EXERCISE DESCRIPTION: Copy nothing but the lines below running from the line containing "- Client: A" through the line containing "- Requesting Party Token", both end lines included.

[Opening EXERCISE INPUT section]

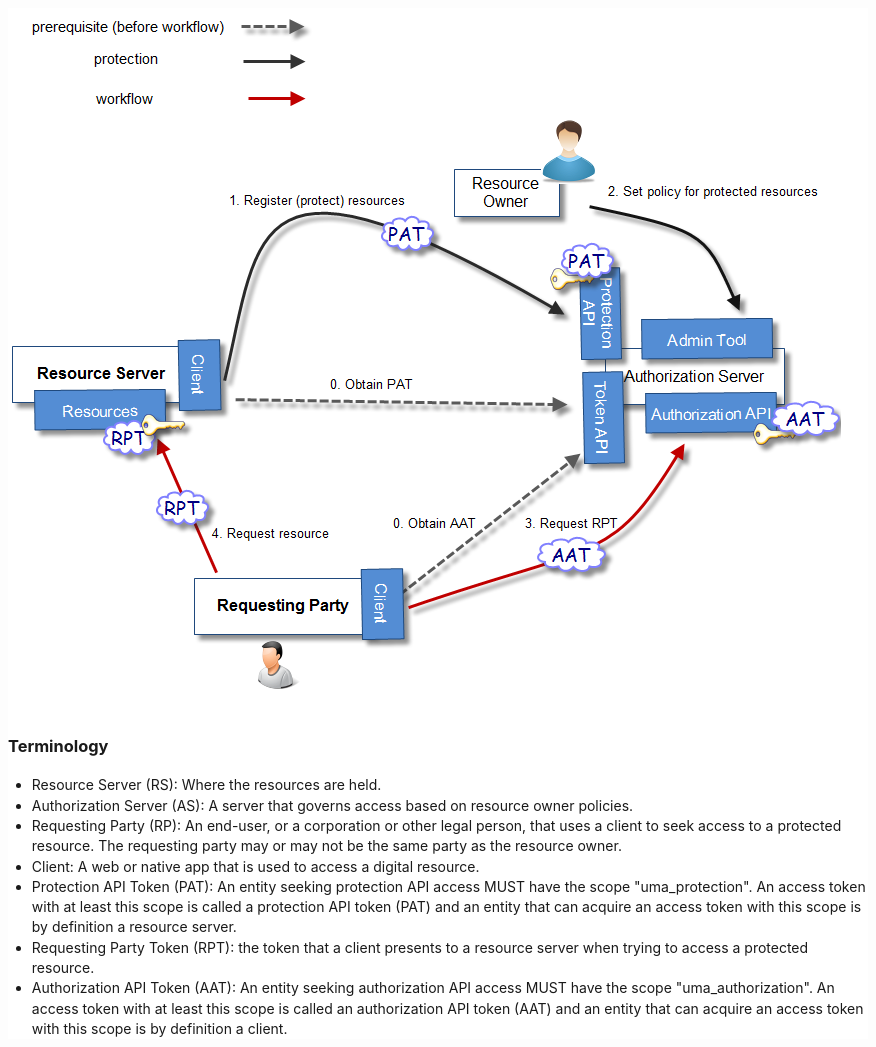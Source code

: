 ![overview](../img/uma/overview.png "UMA Auth Overview")

### Terminology

- Resource Server (RS): Where the resources are held. 
- Authorization Server (AS): A server that governs access based on resource owner policies. 
- Requesting Party (RP): An end-user, or a corporation or other legal person, that uses a client to seek access to a protected resource. The requesting party may or may not be the same party as the resource owner. 
- Client: A web or native app that is used to access a digital resource. 
- Protection API Token (PAT): An entity seeking protection API access MUST have the scope "uma_protection". An access token with at least this scope is called a protection API token (PAT) and an entity that can acquire an access token with this scope is by definition a resource server. 
- Requesting Party Token (RPT): the token that a client presents to a resource server when trying to access a protected resource. 
- Authorization API Token (AAT): An entity seeking authorization API access MUST have the scope "uma_authorization". An access token with at least this scope is called an authorization API token (AAT) and an entity that can acquire an access token with this scope is by definition a client.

[Closing EXERCISE INPUT section]

ANSWER TO THE EXERCISE:
- Client: A web or native app that is used to access a digital resource. 
- Protection API Token (PAT): An entity seeking protection API access MUST have the scope "uma_protection". An access token with at least this scope is called a protection API token (PAT) and an entity that can acquire an access token with this scope is by definition a resource server. 
- Requesting Party Token (RPT): the token that a client presents to a resource server when trying to access a protected resource. 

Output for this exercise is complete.